After the recent Women’s Asian Championship in Mongolia, chances of Olympic qualification, however, took a dip. Jayasinghe and Kodituwakku fared far less than the less-celebrated Shiromali Weeraratne, who secured bronze. But the welterweight policewoman can’t be a candidate for the Olympics. Women’s boxing makes its Olympic debut in London, and owing to time constraints, women’s boxing will feature only three weight classes; Weeraratne’s welter isn’t one. Jayasinghe and Kodituwakku were eliminated in the first round of the competition.
“Shiromali’s bronze was commendable given that she’s a newcomer to international boxing. But Anusha and Nilimini’s defeats in the first round were obviously disappointing. I am not making excuses; Nilmini was fighting above her weight. Her body weight is 55 kilos, a category excluded for the Olympics. So she stepped up to 60 kilos which is included in the Olympics. Conceding five kilos was too huge a disadvantage to overcome,” said Dhilhara Seimon, Manageress of the team and ABA assistant treasurer.
“Anusha was unfortunate to be hampered by a knee injury. She was six points ahead of her (Mongolian) opponent at the end of the rd.2. But in the final round she was reduced to virtual immobility as her injury worsened –she was keener to see the end of the fight than stay in it. Having led by six points, she lost by a margin of 9 points. She was as good as a punch bag in the third round,” added Seimon.
Whatever the reasons are for the failure of Jayasinghe and Kodituwakku, the earlier optimism that one of them might appear in London has diminished. For the ABA, though, it’s not the end of the road.

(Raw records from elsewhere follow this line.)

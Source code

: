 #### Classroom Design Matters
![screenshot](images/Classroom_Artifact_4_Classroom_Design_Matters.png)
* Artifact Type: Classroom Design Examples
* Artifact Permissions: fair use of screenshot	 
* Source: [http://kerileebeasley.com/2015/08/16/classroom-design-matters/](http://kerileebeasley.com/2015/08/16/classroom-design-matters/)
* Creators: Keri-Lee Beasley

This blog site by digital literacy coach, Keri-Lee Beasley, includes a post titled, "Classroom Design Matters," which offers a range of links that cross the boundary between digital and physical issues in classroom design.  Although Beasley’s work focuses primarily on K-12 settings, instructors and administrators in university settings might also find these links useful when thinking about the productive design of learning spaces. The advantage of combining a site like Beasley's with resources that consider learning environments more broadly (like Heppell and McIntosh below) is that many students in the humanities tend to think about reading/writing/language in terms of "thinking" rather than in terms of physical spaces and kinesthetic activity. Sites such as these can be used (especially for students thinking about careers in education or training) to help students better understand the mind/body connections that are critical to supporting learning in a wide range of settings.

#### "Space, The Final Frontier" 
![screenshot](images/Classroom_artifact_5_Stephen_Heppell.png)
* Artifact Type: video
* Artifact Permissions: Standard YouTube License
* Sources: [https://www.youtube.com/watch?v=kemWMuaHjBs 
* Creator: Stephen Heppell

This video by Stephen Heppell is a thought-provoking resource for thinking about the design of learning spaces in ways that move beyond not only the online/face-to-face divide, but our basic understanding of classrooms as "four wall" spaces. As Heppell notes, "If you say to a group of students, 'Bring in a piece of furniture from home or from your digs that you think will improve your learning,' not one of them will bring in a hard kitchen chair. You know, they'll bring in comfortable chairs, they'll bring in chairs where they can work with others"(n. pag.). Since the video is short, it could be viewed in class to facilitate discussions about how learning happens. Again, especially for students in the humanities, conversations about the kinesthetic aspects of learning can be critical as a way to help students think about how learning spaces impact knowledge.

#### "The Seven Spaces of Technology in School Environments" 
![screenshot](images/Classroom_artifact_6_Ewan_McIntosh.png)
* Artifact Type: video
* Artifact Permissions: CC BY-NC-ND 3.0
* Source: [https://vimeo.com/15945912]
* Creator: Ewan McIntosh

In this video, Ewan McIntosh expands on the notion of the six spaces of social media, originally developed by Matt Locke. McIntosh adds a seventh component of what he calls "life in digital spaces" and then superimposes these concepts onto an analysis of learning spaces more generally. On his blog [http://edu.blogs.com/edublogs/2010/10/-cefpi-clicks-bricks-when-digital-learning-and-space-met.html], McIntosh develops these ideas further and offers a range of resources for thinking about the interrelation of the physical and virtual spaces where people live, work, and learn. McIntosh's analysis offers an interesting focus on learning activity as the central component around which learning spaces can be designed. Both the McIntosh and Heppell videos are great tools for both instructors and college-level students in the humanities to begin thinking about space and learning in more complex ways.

At least the two central figures in its long term plans for Olympic qualification haven’t been banned or retired. “We might’ve failed in the Asian Championships, but we at least know now the areas where improvement are required and working hard in those areas,’’ said Seimon.
The two presently are undergoing specialized training at the Elite Performance Academy in Nottingham, England – from where they will directly fly to Sport Authority Training Centre in Thailand to join six other national teams, including Thailand and Australia, in a multi-national training camp.
The Sri Lankan duo faces their moment of truth at the Asian Women’s Olympic qualifier, May 9-20 in the Chinese city of Qinhuangdao, Hubei. Practically, they’ve done just about all that’s required to stake a claim for a place in the London Olympics – a prayer or two, however, might be useful.